Atticus treated both women as a typical Southern lady, with respect and politeness even though they may do/say something against his own children.

Step-by-step explanation:

Harper Lee's "To Kill A Mockingbird" revolves around the lives of the American South state of Maycomb, Alabama. The racist attitude of the people and the lives of the people during the prejudice times is also reflected in the story.

Atticus Finch is the lawyer dad of the small children characters Jem and Scout Finch. They are the family whose interactions with their other characters through which we will be acquainted with the issue an lives of the people in that town.
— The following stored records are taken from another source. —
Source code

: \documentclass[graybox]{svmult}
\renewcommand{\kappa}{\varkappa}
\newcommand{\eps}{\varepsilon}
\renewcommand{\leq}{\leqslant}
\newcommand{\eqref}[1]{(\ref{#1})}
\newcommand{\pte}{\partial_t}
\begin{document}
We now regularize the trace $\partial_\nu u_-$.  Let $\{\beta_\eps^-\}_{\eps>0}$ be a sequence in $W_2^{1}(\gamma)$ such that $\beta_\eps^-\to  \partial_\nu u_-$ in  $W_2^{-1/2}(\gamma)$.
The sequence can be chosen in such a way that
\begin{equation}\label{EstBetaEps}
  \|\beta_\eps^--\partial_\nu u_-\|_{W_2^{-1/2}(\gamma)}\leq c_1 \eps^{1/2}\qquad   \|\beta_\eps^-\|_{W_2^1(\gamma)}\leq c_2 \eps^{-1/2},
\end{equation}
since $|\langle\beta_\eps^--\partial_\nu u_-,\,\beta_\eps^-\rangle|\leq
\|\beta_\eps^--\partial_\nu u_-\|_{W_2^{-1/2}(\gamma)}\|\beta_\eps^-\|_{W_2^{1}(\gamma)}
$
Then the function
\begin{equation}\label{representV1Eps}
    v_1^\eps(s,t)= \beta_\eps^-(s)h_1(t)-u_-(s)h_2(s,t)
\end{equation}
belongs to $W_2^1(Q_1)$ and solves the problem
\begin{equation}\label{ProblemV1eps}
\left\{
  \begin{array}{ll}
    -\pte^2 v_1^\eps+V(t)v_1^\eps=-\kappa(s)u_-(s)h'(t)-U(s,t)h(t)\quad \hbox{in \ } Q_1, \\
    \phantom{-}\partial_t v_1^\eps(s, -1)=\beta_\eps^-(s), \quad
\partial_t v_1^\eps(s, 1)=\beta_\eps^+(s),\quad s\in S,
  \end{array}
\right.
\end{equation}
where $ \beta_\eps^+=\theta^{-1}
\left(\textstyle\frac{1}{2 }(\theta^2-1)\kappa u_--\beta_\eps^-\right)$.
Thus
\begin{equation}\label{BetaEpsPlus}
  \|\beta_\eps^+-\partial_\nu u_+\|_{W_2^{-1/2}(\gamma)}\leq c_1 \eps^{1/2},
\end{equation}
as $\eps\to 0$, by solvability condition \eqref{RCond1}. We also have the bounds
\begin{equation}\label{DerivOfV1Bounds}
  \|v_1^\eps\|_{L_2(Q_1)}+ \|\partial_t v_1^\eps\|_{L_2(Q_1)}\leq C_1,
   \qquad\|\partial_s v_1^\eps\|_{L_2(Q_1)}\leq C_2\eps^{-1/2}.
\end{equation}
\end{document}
The characters of Mrs. Dubose and Miss Maudie are two contrasting women in the story. Mrs. Dubose is elderly and ill-tempered whereas Miss Maudie is a sharp-tongued widow but a good friend of the Finches, even the children. Atticus' treatment of these two women is just the typical gentleman, treating them with respect and courtesy and politeness. Even though Mrs. Dubose insulted the children, Atticus took no anger. Rather, he continued to treat her like he would treat any other women. He treated her like a real Southern lady, politely holding the door for her even after she had insulted his children.

Likewise, Miss Maudie may have never shown her opinion about whatever Atticus had done, but in her treatment of the Finch children, we can know that she supports him in his choice of defending Tom. Even though she knows that defending a colored man in a white majority community is tricky and even risky, she still kept her support for him fro she knows what he is doing is right.